La géographie peut être appréhendée comme une construction scientifique qui met le monde à distance pour tenter de le comprendre. D'un autre point de vue, elle peut aussi être un savoir plus intime de la terre, éprouvé à travers des expériences sensorielles. Le projet de cette communication est de tenter de lier ces deux approches, de nourrir la connaissance scientifique par la pratique personnelle et sensorielle.

Je présenterais différents types de parcours effectués dans des espaces urbains, des parcours proposés à des étudiants ou de simples curieux, ou encore des parcours que j'effectue selon un protocole précis. Dans tous les cas, il s'agit d'appréhender l'espace urbain par les sens, de vivre des expériences spatiales, avant de les construire scientifiquement.

Première situation : prendre conscience des limites, des passages, des sutures de l'espace urbain ; le faire par la pratique avant d'analyser l'histoire de ce qui joint ou sépare des fragments de ville. Différentes expériences sont possibles : d'abord, commencer par un parcours imposé ou non entre deux fragments de ville, puis en faire une restitution par une production cartographique, des photographies ou des textes poétiques. Identifier ainsi ce qui se passe lorsque l'on passe d'un lieu à un autre, les passages faciles ou les résistances des espaces.

Deuxième situation : avec un groupe d'étudiants ou d'expérimentateurs curieux, partir de ce que l'on identifie comme étant le centre de la ville et marcher le plus directement possible jusqu'à ses limites. Cette expérience passe par des pauses, trois ou quatre selon le type de ville. Ces pauses sont l'occasion de faire le point et dans ce cas aussi écrire des textes poétiques. L'idée est d'expérimenter la centralité et la périphéricité urbaine, d'évaluer ce qui change lorsque l'on fait ce type de trajet, l'évaluer d'abord par les sens avant éventuellement de le formaliser. Cette expérience peut donner lieu à une restitution orale ou écrite : les paroles ou les textes sont rassemblés par type d'espaces ; ils donnent une couleur, une texture, aux différentes zones concentriques qui constituent en général la ville européenne.

Troisième situation : c'est une variante de la précédente et ce sera pour moi l'occasion de présenter un projet en cours.

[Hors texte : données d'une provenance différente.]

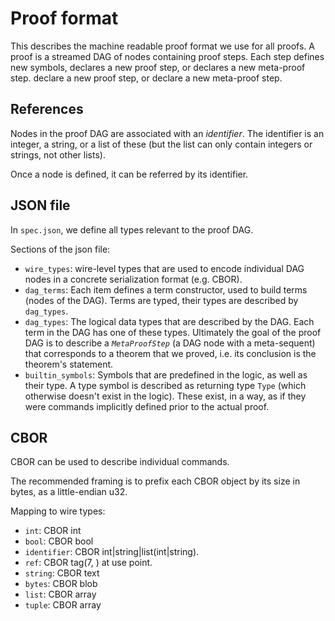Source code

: 
# Proof format

This describes the machine readable proof format we use for all
proofs.
A proof is a streamed DAG of nodes containing proof steps. Each step defines new symbols, declares a new proof step, or declares a new meta-proof step.
declare a new proof step, or declare a new meta-proof step.

## References

Nodes in the proof DAG are associated with an _identifier_.
The identifier is an integer, a string, or a list of these
(but the list can only contain integers or strings, not other lists).

Once a node is defined, it can be referred by its identifier.

## JSON file
In `spec.json`, we define all types relevant to the proof DAG.

Sections of the json file:

- `wire_types`: wire-level types that are used to encode individual DAG
    nodes in a concrete serialization format (e.g. CBOR).
- `dag_terms`: Each item defines a term constructor, used to build terms (nodes of the DAG).
    Terms are typed, their types are described by `dag_types`.
- `dag_types`: The logical data types that are described by the DAG. Each
    term in the DAG has one of these types. Ultimately
    the goal of the proof DAG is to describe a _`MetaProofStep`_ (a DAG node with a meta-sequent)
    that corresponds to a theorem that we proved, i.e. its conclusion is the theorem's statement.
- `builtin_symbols`: Symbols that are predefined in the logic, as well as their type.
    A type symbol is described as returning type `Type` (which otherwise doesn't exist in the logic).
    These exist, in a way, as if they were commands implicitly
    defined prior to the actual proof.

## CBOR

CBOR can be used to describe individual commands.

The recommended framing is to prefix each CBOR object by its size in bytes, as
a little-endian u32.

Mapping to wire types:

- `int`: CBOR int
- `bool`: CBOR bool
- `identifier`: CBOR int|string|list(int|string).
- `ref`: CBOR tag(7, <identifier>) at use point.
- `string`: CBOR text
- `bytes`: CBOR blob
- `list`: CBOR array
- `tuple`: CBOR array
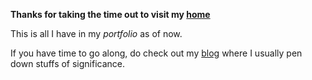 **Thanks for taking the time out to visit my [home](https://rfzahid.github.io/me/)**

This is all I have in my *portfolio* as of now.

If you have time to go along, do check out my [blog](https://rfzahid.github.io) where I usually pen down stuffs of significance.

Sur une carte au 1/25 000ème, j'ai tiré seize droites partant de ce que j'ai défini comme étant le centre d'une ville. Le projet est de suivre le plus fidèlement possible ces seize droites et de marcher jusqu'aux limites de l'espace urbanisé. Donc appréhender la centralité, la périphéricité et ce qui conduit de l'une à l'autre, mesurer ce qui change quand on s'éloigne du centre. Le faire par le bas, en éprouvant les espaces, par des pratiques, sans passer dans un premier temps par un construit scientifique qui dirait des densités décroissantes, des seuils, des revenus par habitant ou des fonctions urbaines différenciées. Le faire en tâchant de recueillir des « impressions », en mobilisant les sens : la vue d'abord, l'ouïe ensuite, sans doute aussi l'odorat, peut-être un peu le toucher et le goût, et au-delà des sens m'imprégner des ambiances urbaines ; mettre cela en mots, faire des photos, localiser les lieux sur des cartes conventionnelles pour tenter ensuite d'en construire d'autres.